Jordan had called his office; Leslie had taken the call and sent him out. The three of them had looked around. He'd suggested, pretty strongly, that it would be better just to bury them out there—not bring the bodies into town for an autopsy. Fred had agreed, and said that they should keep everybody else out of the house and barn, too.

Then Buster asked for a bit of privacy. They gave it to him, so they didn't know just what he'd said to Everett when he called the video store. But he came back and said not to bother digging graves in the frozen ground; if they left the house and barn standing, his Uncle Ken would rent it out the minute that Fred took the guards off it, or some refugees would just move in. No telling how long the germs for whatever it was would hang around.

He put the torch to it himself. Laughed and said, "This way, if Ken sues, at least it will be all in the family."

They'd quarantined everybody who had been out there. He, Buster and Fred got pretty sick, but they got over it, with fluids and more of the town's precious antibiotics than they had probably deserved and stuff to bring the fever down. Hell, tell the truth. He'd never been so sick in his life. If that, whatever it was, had reached Grantville without any advance warning, half of the town would have been gone in a month.

* * *

Over at the party table, Buster Beasley laughed uproariously at something Minnie had said. His gruff voice filled the whole café, "Oh, no, Minnie, girl, there damn well is something you don't know."

Minnie looked defiant. "What? Nothing that I need to know."

"Something I betcha' that you want to know. That would make the rest of it worth your while. You may not believe it right now, but it's important to know how to keep your paperwork in order.
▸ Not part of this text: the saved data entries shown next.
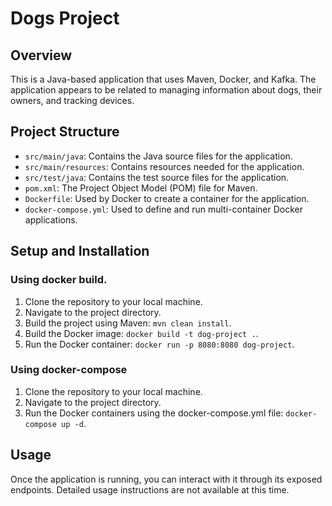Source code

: # Dogs Project

## Overview

This is a Java-based application that uses Maven, Docker, and Kafka. The application appears to be related to managing information about dogs, their owners, and tracking devices.

## Project Structure

- `src/main/java`: Contains the Java source files for the application.
- `src/main/resources`: Contains resources needed for the application.
- `src/test/java`: Contains the test source files for the application.
- `pom.xml`: The Project Object Model (POM) file for Maven.
- `Dockerfile`: Used by Docker to create a container for the application.
- `docker-compose.yml`: Used to define and run multi-container Docker applications.

## Setup and Installation

### Using docker build.

1. Clone the repository to your local machine.
2. Navigate to the project directory.
3. Build the project using Maven: `mvn clean install`.
4. Build the Docker image: `docker build -t dog-project .`.
5. Run the Docker container: `docker run -p 8080:8080 dog-project`.

### Using docker-compose

1. Clone the repository to your local machine.
2. Navigate to the project directory.
3. Run the Docker containers using the docker-compose.yml file: `docker-compose up -d`.

## Usage

Once the application is running, you can interact with it through its exposed endpoints. Detailed usage instructions are not available at this time.
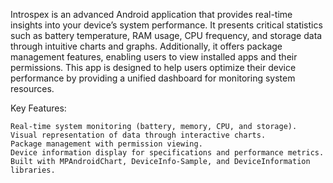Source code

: Introspex is an advanced Android application that provides real-time insights into your device’s system performance. It presents critical statistics such as battery temperature, RAM usage, CPU frequency, and storage data through intuitive charts and graphs. Additionally, it offers package management features, enabling users to view installed apps and their permissions. This app is designed to help users optimize their device performance by providing a unified dashboard for monitoring system resources.

Key Features:

    Real-time system monitoring (battery, memory, CPU, and storage).
    Visual representation of data through interactive charts.
    Package management with permission viewing.
    Device information display for specifications and performance metrics.
    Built with MPAndroidChart, DeviceInfo-Sample, and DeviceInformation libraries.
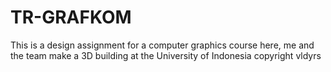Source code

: # TR-GRAFKOM
This is a design assignment for a computer graphics course here, me and the team make a 3D building at the University of Indonesia
copyright vldyrs
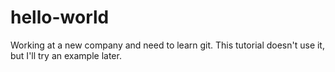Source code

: # hello-world
Working at a new company and need to learn git. This tutorial doesn't use it, but I'll try an example later.

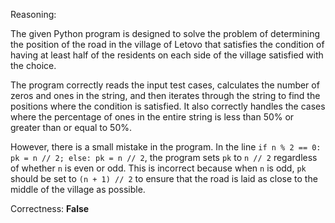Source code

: Reasoning:

The given Python program is designed to solve the problem of determining the position of the road in the village of Letovo that satisfies the condition of having at least half of the residents on each side of the village satisfied with the choice.

The program correctly reads the input test cases, calculates the number of zeros and ones in the string, and then iterates through the string to find the positions where the condition is satisfied. It also correctly handles the cases where the percentage of ones in the entire string is less than 50% or greater than or equal to 50%.

However, there is a small mistake in the program. In the line `if n % 2 == 0: pk = n // 2; else: pk = n // 2`, the program sets `pk` to `n // 2` regardless of whether `n` is even or odd. This is incorrect because when `n` is odd, `pk` should be set to `(n + 1) // 2` to ensure that the road is laid as close to the middle of the village as possible.

Correctness: **False**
I had a time believing that, too, at first, but it's true."

"What?" Minnie persisted.

"You don't know how to ride a 'hog.' If you'll settle down and learn the grade school stuff as fast as you can, I'll teach you to ride, along with Princess Baby."

Minnie and Denise squealed with delight.

Benny Pierce beamed.

"And if you go on and learn the middle school stuff, there's something interesting in one of those triple locked sheds on the lot."

Three wide eyes and a piratical black patch stared at him—Doc Adams hadn't inserted Jim Dreeson's glass eye for Minnie yet.

"Two brand new 'hogs.' Never uncrated. For the day the two of you get your diplomas."

Jeff Adams and H.M. McDonnell flinched.